Dans le cadre du séminaire sur Frédéric II de Prusse organisé par le Humboldt-Club de Finlande, l’Institut des langues modernes et classiques de l’Université de Jyväskylä et l’Ambassade de France, à Helsinki, le samedi 17 mars 2012,

Olivier Ferret (Université de Lyon 2) présentera une communication sur le thème :

"Voltaire, Frédéric II : éléments d’un jeu de rôles".

English abstract :

Voltaire and Frederick II : a literary role-play

The relationships between Voltaire and Frederick II are still frequently viewed through the lens of Voltaire’s own account of his adventures, which he wrote while returning from Berlin as the King of Prussia’s Chamberlain (1750-1753).
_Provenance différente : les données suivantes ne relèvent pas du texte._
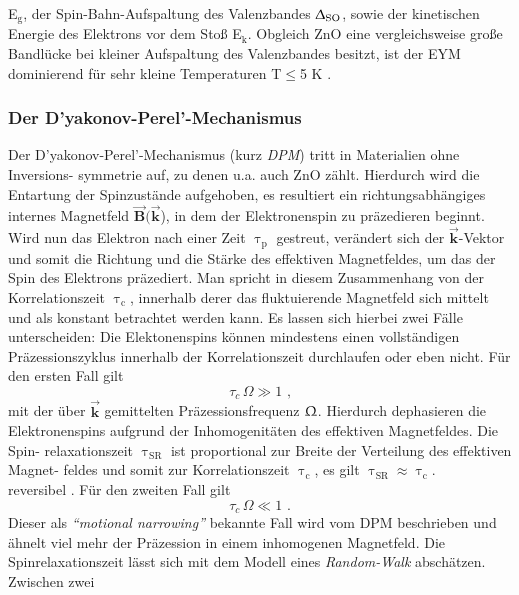 E$_\text{g}$, der Spin-Bahn-Aufspaltung des Valenzbandes $\Updelta_\text{SO}$,
sowie der kinetischen Energie des Elektrons vor dem Stoß E$_\text{k}$. Obgleich
ZnO eine vergleichsweise große Bandlücke bei kleiner Aufspaltung des
Valenzbandes besitzt, ist der EYM dominierend für sehr kleine Temperaturen
T$\leq$5 K \cite{Buyanova.2010,Whittaker.1996}. \subsubsection{Der
D'yakonov-Perel'-Mechanismus} \label{DPM} Der D'yakonov-Perel'-Mechanismus (kurz
\textit{DPM}) \cite{Dyakonov.1971} tritt in Materialien ohne Inversions-
symmetrie auf, zu denen u.a. auch ZnO zählt. Hierdurch wird die Entartung der
Spinzustände aufgehoben, es resultiert ein richtungsabhängiges internes
Magnetfeld $\vec{\textbf{B}}(\vec{\textbf{k}}$), in dem der Elektronenspin zu
präzedieren beginnt. Wird nun das Elektron nach einer Zeit $\uptau_\text{p}$
gestreut, verändert sich der $\vec{\textbf{k}}$-Vektor und somit die Richtung
und die Stärke des effektiven Magnetfeldes, um das der Spin des Elektrons
präzediert\cite{Zutic.2004}. Man spricht in diesem Zusammenhang von der
Korrelationszeit $\uptau_\text{c}$, innerhalb derer das fluktuierende Magnetfeld
sich mittelt und als konstant betrachtet werden kann. Es lassen sich hierbei
zwei Fälle unterscheiden: Die Elektonenspins können mindestens einen
vollständigen Präzessionszyklus innerhalb der Korrelationszeit durchlaufen oder
eben nicht. Für den ersten Fall gilt \begin{equation} \tau_c \,\Omega \gg 1
\text{ ,} \end{equation} mit der über $\vec{\textbf{k}}$ gemittelten
Präzessionsfrequenz $\Upomega$. Hierdurch dephasieren die Elektronenspins
aufgrund der Inhomogenitäten des effektiven Magnetfeldes. Die Spin-
relaxationszeit $\uptau_\text{SR}$ ist proportional zur Breite der Verteilung
des effektiven Magnet- feldes und somit zur Korrelationszeit $\uptau_\text{c}$,
es gilt $\uptau_\text{SR} \approx \uptau_\text{c}$.\\ %
reversibel \cite{Hu.2002}. Für den zweiten Fall gilt \begin{equation} \tau_c
\,\Omega \ll 1 \text{ .} \end{equation} Dieser als \textit{``motional
narrowing''} bekannte Fall wird vom DPM beschrieben und \mbox{ähnelt} viel mehr
der Präzession in einem inhomogenen Magnetfeld. Die Spinrelaxationszeit lässt
sich mit dem Modell eines \textit{Random-Walk} abschätzen. Zwischen zwei
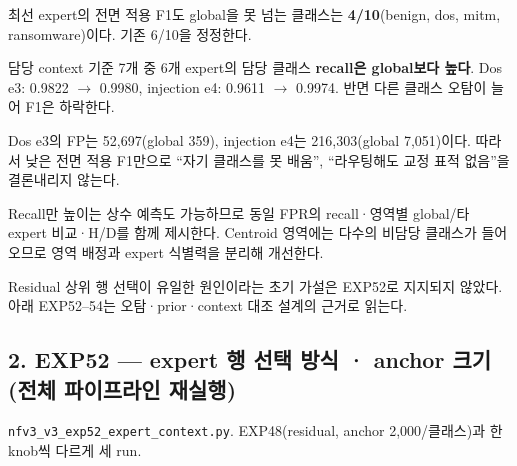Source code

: \par\noindent \textbullet\enspace 최선 expert의 전면 적용 F1도 global을 못 넘는 클래스는 \textbf{4/\allowbreak{}10}(benign, dos, mitm, ransomware)이다. 기존 6/\allowbreak{}10을 정정한다.


\par\noindent \textbullet\enspace 담당 context 기준 7개 중 6개 expert의 담당 클래스 \textbf{recall은 global보다 높다}. Dos e3: 0.9822 \ensuremath{\rightarrow} 0.9980, injection e4: 0.9611 \ensuremath{\rightarrow} 0.9974. 반면 다른 클래스 오탐이 늘어 F1은 하락한다.


\par\noindent \textbullet\enspace Dos e3의 FP는 52,697(global 359), injection e4는 216,303(global 7,051)이다. 따라서 낮은 전면 적용 F1만으로 “자기 클래스를 못 배움”, “라우팅해도 교정 표적 없음”을 결론내리지 않는다.


\par\noindent \textbullet\enspace Recall만 높이는 상수 예측도 가능하므로 동일 FPR의 recall·영역별 global/\allowbreak{}타 expert 비교·H/\allowbreak{}D를 함께 제시한다. Centroid 영역에는 다수의 비담당 클래스가 들어오므로 영역 배정과 expert 식별력을 분리해 개선한다.


\par\noindent \textbullet\enspace Residual 상위 행 선택이 유일한 원인이라는 초기 가설은 EXP52로 지지되지 않았다. 아래 EXP52–54는 오탐·prior·context 대조 설계의 근거로 읽는다.


\subsection{2. EXP52 — expert 행 선택 방식 · anchor 크기 (전체 파이프라인 재실행)}
\texttt{nfv3\_\allowbreak{}\allowbreak{}v3\_\allowbreak{}\allowbreak{}exp52\_\allowbreak{}\allowbreak{}ex\allowbreak{}pert\_\allowbreak{}\allowbreak{}con\allowbreak{}text.\allowbreak{}py}. EXP48(residual, anchor 2,000/\allowbreak{}클래스)과 한 knob씩 다르게 세 run.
This account was of course strongly biased, and even controversial, owing to the fact that Voltaire’s experience at Frederick’s court ended quite badly.

Diverging from some literary constructions of Voltaire’s account - arguments that aim to create a kind of mythology - my presentation poses the following question : is the correspondence between the two men (more than 700 letters written between 1736 and 1778) any more reliable ? Following the vein of Christiane Mervaud’s pioneering work of the correspondence, I would like to scrutinize some of Voltaire and Frederick’s epistolary exchanges in order to reveal that both men had roles to perform in a larger drama, played on the stage of the European Republic of Letters, between a man of letters - this leader of the French philosophes who was seeking recognition at a European level - and the King of one of the most powerful nations, who was hoping to appear as both a philosophe and an enlightened sovereign.

The aim of this paper is not to narrate a few highlights from an evolving forty-year relationship, but to cast doubt on these memorable anecdotes and sayings, made popular by biographies of both men. My hope is to also expose the methodological issues with which scholars are confronted while analyzing texts, whose representations and rhetorical features are regulated by a variety of (sometimes quite twisted) strategies.